Patrick is taciturn and very particular, so I always doubted he would accept another cat in the house. So far, he seems fine with the arrangement, though with Gavin lodging in the bathroom for the time being, he may not quite realize that he's about to share his home with the little bugger. Pat was also a stray that Donna took in, and looked just like Gavin when he was a kitten. He still meows like one, despite having become a twenty-two-pound bruiser.

Oh, and happy birthday, Fishworker! I was gonna dedicate a post to you, but God knows there are already enough rumors about us.

Sunday, July 16, 2006

Tales of the Heebie-Jeebies.

I wasn't much of a student as a kid, but I was a real library geek. Growing up, I lived pretty close to the Plainview-Old Bethpage Library, possibly the best public library on Long Island at that time. When I was eight or so, I strayed from the kiddie wing into the main, “adult” area, and the first section I dug into, appropriately enough, was the 001 shelves, containing books on supernatural and paranormal phenomena.

Any volume about Bigfoot, the Loch Ness Monster, ghosts or UFO’s was destined for a two-week visit (or longer, oops) to my home, and certainly would be toted to St. Pius to show friends. I even did science fair projects based on these spurious subjects, and accordingly never saw so much as a runner-up prize. (That always went to those stupid potato clocks.) I wish I still had my clay model of Nessie's neck and humps drifting through a cardboard loch, past a painstakingly-recreated Urquhart Castle. My, what an odd boy.

The single most influential book of my formative years, hands down, was The Mothman Prophecies by John A. Keel. Ostensibly a book about a strange flying creature that appeared in Point Pleasant, West Virginia for a thirteen-month-long stretch of sightings, Keel wove his "winged weirdie" tale with dark elements of curiously interrelating phenomena, including UFO’s, telepathy, Men in Black and, naturally, extreme paranoia. Nearly choked with anecdotes, almost every page held some nugget that, even if only somewhat accurate, was stunning to me, an eye-opening account of the world around me not being what it seems. Of course, at such a young age, I did not pick up on much of Keel’s tongue-in-cheek wit, though that only gave me more to savor whenever I revisited the book (as I have, many, many times over the years). I sometimes wonder what my worldview would be today if I had not encountered the book. Certainly I was not even close to understanding the world as it appeared, much less its tenebrous undertones. Keel himself has said that children should not be introduced to this genre.

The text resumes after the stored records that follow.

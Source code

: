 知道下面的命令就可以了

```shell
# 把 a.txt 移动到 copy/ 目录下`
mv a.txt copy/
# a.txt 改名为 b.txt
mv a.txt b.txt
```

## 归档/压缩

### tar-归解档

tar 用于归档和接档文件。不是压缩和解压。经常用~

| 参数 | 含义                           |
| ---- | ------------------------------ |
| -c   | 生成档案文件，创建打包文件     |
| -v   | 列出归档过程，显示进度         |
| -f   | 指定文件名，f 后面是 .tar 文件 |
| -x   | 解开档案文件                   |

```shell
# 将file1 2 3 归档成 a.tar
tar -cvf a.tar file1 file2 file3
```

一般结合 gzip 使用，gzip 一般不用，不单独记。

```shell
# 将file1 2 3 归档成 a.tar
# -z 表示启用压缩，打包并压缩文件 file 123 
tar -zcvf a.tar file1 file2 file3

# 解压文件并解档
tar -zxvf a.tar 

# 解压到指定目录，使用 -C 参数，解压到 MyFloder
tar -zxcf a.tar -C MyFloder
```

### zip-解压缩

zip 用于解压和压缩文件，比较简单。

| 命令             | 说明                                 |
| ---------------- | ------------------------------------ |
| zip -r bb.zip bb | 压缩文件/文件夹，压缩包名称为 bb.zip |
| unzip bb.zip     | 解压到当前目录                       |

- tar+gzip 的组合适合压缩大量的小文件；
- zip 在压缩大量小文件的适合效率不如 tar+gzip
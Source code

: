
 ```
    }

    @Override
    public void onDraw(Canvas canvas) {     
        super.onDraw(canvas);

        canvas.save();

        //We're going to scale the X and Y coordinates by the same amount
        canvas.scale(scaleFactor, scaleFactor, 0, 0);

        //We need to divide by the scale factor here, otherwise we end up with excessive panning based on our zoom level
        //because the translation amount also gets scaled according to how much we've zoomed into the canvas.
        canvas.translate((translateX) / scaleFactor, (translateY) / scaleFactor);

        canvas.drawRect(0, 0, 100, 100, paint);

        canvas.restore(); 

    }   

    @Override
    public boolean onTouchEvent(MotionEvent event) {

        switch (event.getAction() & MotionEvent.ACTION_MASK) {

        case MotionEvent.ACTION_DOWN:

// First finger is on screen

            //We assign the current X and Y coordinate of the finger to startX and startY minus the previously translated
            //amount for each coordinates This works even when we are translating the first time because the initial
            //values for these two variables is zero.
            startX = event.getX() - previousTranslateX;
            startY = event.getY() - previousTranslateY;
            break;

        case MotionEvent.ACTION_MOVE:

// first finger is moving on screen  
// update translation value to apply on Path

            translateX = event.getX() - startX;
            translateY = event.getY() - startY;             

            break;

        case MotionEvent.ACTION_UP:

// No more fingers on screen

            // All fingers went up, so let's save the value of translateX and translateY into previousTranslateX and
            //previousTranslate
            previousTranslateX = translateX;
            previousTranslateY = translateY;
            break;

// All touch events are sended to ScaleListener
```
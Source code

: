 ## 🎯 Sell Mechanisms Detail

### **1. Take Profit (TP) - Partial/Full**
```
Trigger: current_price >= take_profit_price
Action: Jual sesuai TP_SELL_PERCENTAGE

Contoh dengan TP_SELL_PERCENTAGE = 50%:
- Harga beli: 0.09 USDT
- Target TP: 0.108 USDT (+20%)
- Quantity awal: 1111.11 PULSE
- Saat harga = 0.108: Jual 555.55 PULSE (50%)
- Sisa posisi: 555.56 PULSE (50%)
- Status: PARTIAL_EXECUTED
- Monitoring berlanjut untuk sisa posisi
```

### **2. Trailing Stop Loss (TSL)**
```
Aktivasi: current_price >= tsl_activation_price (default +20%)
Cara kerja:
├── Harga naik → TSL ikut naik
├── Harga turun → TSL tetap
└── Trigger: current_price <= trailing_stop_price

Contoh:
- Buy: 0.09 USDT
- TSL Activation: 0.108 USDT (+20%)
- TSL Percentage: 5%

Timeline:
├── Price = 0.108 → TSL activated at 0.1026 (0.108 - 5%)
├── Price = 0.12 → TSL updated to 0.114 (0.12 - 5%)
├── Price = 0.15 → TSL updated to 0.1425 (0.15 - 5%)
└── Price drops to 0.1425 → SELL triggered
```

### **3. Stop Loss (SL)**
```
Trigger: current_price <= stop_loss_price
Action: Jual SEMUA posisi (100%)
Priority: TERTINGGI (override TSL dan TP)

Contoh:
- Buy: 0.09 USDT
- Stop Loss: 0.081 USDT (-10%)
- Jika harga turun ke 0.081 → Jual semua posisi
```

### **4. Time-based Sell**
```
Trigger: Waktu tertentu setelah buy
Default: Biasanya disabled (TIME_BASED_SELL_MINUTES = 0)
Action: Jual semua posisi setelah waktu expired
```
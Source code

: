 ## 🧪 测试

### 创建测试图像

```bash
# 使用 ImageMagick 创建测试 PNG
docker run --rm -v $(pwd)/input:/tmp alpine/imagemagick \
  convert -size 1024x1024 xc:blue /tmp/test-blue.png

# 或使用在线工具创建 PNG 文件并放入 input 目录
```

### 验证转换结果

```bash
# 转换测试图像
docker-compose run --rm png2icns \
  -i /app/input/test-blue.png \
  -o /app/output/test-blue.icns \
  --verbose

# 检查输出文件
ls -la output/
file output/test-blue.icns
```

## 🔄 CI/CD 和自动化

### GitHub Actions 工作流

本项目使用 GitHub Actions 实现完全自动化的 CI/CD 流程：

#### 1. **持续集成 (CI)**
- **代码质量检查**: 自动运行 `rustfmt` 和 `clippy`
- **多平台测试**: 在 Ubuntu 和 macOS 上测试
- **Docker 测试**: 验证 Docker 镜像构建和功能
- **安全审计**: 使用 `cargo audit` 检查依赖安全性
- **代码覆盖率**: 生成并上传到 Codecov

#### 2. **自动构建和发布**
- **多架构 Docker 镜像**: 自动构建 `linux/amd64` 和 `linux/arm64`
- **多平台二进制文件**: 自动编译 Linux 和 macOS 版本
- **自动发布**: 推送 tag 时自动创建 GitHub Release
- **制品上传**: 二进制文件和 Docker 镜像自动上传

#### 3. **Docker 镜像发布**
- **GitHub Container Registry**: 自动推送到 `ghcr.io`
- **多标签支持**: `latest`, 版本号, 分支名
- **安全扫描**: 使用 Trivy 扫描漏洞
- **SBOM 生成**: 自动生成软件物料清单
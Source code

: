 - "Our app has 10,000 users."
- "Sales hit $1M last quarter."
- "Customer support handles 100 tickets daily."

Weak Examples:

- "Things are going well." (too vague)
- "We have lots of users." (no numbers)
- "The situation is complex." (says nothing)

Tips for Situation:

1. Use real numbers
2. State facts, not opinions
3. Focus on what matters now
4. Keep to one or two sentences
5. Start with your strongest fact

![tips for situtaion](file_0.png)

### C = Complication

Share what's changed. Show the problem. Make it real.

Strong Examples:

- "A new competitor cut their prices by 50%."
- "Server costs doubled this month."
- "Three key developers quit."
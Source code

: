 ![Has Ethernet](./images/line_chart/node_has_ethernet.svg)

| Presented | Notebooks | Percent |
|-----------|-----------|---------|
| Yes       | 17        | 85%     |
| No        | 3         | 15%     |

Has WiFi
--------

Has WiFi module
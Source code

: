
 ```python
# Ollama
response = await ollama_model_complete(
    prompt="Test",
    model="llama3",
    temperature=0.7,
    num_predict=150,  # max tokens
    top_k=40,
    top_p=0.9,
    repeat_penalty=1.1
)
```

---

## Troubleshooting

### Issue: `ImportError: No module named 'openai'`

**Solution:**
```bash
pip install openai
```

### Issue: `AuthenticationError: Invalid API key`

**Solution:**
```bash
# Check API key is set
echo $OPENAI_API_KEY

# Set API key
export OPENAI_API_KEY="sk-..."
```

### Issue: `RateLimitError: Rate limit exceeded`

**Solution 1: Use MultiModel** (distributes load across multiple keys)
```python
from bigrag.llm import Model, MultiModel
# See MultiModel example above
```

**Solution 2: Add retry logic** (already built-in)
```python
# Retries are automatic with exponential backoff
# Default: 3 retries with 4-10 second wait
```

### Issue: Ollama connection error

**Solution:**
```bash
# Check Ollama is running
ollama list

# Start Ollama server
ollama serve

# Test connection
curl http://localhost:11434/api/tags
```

That said, I have become (as you may have surmised from my grumpy sidebar profile) quite the skeptic as I’ve grown older. Although I maintain an interest, I take everything I hear in this vein with a 50 lb. sack of kosher salt. I can’t even listen to Art Bell while I’m driving, for fear that my strenuous eye-rolling will land me in a ditch. I have, however, had my share of peculiar experiences, and some of them are even related to The Mothman Prophecies. In the book, there are many cases of people being interfered with by unknown entities (the enigmatic MiB, for instance). People who were acquaintances of Keel’s were called by someone claiming to be him and told to lay off the UFO stuff. Some eyewitnesses reported that they were warned even before telling anyone of what they'd seen. Homes were ransacked with valuables ignored, but notes or objects pertaining to paranormal investigation taken or destroyed. Phone lines were tapped, and odd calls received with voices reciting strings of numbers or speaking gibberish. In one instance, Keel even discovered that his impersonator had set up a phone number one digit off from his own, was giving it out and taking messages meant for him.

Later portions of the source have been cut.